* **TASK INPUTS**
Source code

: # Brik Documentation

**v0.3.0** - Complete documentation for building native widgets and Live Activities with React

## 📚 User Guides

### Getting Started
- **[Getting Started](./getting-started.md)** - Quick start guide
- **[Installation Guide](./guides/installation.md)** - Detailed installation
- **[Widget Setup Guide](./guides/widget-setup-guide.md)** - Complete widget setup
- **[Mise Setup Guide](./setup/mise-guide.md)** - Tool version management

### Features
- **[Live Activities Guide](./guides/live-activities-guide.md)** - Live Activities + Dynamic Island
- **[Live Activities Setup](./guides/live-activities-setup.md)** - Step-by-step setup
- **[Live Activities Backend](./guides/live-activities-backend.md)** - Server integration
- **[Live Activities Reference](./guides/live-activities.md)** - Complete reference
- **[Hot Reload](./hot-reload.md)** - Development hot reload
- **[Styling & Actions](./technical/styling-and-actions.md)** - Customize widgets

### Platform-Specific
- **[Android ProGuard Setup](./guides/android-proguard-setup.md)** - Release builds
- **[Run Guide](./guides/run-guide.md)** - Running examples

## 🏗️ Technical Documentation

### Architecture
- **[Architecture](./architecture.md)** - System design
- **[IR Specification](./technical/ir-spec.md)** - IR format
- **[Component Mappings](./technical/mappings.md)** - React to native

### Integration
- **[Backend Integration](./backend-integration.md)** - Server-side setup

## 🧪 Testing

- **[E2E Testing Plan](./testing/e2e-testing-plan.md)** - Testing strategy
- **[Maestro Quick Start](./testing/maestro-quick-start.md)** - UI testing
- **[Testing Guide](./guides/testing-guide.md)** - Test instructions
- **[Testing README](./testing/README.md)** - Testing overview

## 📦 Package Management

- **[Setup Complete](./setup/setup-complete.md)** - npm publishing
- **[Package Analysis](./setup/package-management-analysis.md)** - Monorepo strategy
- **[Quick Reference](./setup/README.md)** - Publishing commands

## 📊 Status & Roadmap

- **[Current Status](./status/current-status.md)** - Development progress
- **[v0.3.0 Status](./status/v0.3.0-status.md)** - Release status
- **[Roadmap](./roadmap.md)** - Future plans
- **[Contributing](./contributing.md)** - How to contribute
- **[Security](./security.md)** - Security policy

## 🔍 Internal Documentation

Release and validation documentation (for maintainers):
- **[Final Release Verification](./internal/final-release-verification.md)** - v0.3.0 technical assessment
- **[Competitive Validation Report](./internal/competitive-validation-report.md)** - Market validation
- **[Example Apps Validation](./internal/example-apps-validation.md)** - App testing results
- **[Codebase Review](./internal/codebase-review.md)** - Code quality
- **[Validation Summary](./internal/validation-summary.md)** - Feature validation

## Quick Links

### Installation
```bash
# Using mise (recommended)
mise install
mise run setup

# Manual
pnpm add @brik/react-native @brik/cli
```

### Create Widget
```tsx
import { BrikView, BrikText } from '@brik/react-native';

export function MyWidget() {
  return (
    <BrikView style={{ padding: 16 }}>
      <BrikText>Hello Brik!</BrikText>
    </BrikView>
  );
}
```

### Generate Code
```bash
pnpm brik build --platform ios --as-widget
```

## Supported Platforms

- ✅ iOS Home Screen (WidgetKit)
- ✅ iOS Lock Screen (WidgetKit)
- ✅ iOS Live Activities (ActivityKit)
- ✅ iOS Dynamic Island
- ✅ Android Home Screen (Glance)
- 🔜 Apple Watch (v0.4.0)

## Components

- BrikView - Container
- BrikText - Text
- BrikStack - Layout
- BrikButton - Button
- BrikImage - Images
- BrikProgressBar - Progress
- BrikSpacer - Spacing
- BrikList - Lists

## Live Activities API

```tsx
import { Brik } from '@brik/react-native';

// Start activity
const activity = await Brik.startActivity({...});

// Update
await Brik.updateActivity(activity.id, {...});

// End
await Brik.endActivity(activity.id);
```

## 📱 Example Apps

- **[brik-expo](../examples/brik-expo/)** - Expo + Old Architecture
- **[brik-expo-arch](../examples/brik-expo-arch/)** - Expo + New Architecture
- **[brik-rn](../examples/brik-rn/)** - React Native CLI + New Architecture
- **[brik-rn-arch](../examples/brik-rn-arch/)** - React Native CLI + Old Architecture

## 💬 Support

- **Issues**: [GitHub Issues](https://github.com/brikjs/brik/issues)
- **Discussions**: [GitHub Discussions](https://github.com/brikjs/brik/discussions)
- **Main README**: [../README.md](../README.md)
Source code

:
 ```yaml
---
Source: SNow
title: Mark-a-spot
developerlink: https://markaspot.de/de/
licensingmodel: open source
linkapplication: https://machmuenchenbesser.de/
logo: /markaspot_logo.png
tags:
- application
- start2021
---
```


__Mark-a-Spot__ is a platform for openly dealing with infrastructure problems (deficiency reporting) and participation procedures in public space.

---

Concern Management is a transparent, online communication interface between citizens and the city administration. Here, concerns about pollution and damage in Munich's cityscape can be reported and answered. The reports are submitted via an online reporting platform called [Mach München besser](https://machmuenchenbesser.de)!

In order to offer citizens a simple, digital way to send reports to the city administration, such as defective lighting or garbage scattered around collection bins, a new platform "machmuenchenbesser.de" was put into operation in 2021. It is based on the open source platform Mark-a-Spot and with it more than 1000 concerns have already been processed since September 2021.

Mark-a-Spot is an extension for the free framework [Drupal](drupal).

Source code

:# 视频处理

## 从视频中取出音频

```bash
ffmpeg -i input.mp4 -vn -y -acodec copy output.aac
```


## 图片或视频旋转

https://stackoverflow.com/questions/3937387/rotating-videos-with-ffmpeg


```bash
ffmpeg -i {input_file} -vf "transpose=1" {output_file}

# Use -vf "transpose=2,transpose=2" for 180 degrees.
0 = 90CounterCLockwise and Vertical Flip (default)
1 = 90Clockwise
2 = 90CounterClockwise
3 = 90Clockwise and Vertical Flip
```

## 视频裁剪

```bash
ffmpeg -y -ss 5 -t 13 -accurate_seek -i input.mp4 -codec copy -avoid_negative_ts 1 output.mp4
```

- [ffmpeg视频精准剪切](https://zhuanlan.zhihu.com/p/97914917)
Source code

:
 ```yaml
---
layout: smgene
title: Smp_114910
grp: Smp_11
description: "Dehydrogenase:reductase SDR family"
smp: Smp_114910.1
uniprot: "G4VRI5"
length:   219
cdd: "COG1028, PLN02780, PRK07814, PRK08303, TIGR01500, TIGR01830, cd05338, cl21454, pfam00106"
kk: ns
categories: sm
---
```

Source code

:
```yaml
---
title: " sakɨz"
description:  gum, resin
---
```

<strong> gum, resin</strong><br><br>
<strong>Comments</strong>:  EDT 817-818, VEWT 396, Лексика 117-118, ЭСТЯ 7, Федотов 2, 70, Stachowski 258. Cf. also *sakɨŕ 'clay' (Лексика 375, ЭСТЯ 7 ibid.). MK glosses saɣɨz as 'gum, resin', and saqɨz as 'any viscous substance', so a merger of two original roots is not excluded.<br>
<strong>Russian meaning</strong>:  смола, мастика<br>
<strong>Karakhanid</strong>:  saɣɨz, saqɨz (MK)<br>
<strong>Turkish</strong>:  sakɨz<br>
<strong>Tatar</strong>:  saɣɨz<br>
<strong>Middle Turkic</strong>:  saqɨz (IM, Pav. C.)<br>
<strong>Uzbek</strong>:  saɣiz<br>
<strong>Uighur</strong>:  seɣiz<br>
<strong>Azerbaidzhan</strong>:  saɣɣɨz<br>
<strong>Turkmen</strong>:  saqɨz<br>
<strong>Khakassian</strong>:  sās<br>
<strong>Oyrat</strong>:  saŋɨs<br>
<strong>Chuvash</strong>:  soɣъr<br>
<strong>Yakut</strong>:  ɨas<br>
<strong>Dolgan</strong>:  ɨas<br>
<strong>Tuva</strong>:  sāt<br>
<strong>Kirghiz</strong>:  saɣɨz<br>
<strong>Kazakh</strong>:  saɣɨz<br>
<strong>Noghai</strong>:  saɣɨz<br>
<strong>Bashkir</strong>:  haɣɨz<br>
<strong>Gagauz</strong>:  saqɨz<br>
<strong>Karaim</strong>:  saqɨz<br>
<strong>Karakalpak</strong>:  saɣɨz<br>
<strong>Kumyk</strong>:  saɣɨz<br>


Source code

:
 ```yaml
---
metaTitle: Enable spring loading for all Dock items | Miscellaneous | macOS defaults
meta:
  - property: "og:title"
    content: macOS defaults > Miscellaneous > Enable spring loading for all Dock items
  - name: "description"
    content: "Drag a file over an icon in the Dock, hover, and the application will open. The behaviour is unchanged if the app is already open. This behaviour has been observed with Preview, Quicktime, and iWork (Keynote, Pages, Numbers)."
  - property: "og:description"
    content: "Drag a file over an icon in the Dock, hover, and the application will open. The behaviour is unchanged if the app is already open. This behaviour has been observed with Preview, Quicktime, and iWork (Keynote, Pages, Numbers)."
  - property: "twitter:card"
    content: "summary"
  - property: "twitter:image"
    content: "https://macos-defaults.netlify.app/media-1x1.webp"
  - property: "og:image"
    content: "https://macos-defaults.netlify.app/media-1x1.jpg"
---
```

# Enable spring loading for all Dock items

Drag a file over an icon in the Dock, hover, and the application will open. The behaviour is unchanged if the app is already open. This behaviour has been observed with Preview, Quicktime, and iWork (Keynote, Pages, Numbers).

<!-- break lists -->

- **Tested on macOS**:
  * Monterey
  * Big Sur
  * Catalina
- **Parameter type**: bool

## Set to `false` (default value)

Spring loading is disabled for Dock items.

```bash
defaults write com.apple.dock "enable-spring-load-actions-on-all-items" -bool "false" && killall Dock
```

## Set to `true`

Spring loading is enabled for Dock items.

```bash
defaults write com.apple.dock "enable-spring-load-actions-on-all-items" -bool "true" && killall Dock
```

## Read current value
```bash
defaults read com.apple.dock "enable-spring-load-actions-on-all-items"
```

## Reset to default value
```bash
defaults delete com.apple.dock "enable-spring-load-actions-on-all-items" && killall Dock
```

* **WHAT YOU ARE ASKED TO DO**
In the listing above, find the line containing "### Create Widget" and the line containing "Concern Management is", then quote both, plus every line between them, exactly as written.

* **COMPLETED TASK**
### Create Widget
```tsx
import { BrikView, BrikText } from '@brik/react-native';

export function MyWidget() {
  return (
    <BrikView style={{ padding: 16 }}>
      <BrikText>Hello Brik!</BrikText>
    </BrikView>
  );
}
```

### Generate Code
```bash
pnpm brik build --platform ios --as-widget
```

## Supported Platforms

- ✅ iOS Home Screen (WidgetKit)
- ✅ iOS Lock Screen (WidgetKit)
- ✅ iOS Live Activities (ActivityKit)
- ✅ iOS Dynamic Island
- ✅ Android Home Screen (Glance)
- 🔜 Apple Watch (v0.4.0)

## Components

- BrikView - Container
- BrikText - Text
- BrikStack - Layout
- BrikButton - Button
- BrikImage - Images
- BrikProgressBar - Progress
- BrikSpacer - Spacing
- BrikList - Lists

## Live Activities API

```tsx
import { Brik } from '@brik/react-native';

// Start activity
const activity = await Brik.startActivity({...});

// Update
await Brik.updateActivity(activity.id, {...});

// End
await Brik.endActivity(activity.id);
```

## 📱 Example Apps

- **[brik-expo](../examples/brik-expo/)** - Expo + Old Architecture
- **[brik-expo-arch](../examples/brik-expo-arch/)** - Expo + New Architecture
- **[brik-rn](../examples/brik-rn/)** - React Native CLI + New Architecture
- **[brik-rn-arch](../examples/brik-rn-arch/)** - React Native CLI + Old Architecture

## 💬 Support

- **Issues**: [GitHub Issues](https://github.com/brikjs/brik/issues)
- **Discussions**: [GitHub Discussions](https://github.com/brikjs/brik/discussions)
- **Main README**: [../README.md](../README.md)
Source code

:
 ```yaml
---
Source: SNow
title: Mark-a-spot
developerlink: https://markaspot.de/de/
licensingmodel: open source
linkapplication: https://machmuenchenbesser.de/
logo: /markaspot_logo.png
tags:
- application
- start2021
---
```


__Mark-a-Spot__ is a platform for openly dealing with infrastructure problems (deficiency reporting) and participation procedures in public space.

---

Concern Management is a transparent, online communication interface between citizens and the city administration. Here, concerns about pollution and damage in Munich's cityscape can be reported and answered. The reports are submitted via an online reporting platform called [Mach München besser](https://machmuenchenbesser.de)!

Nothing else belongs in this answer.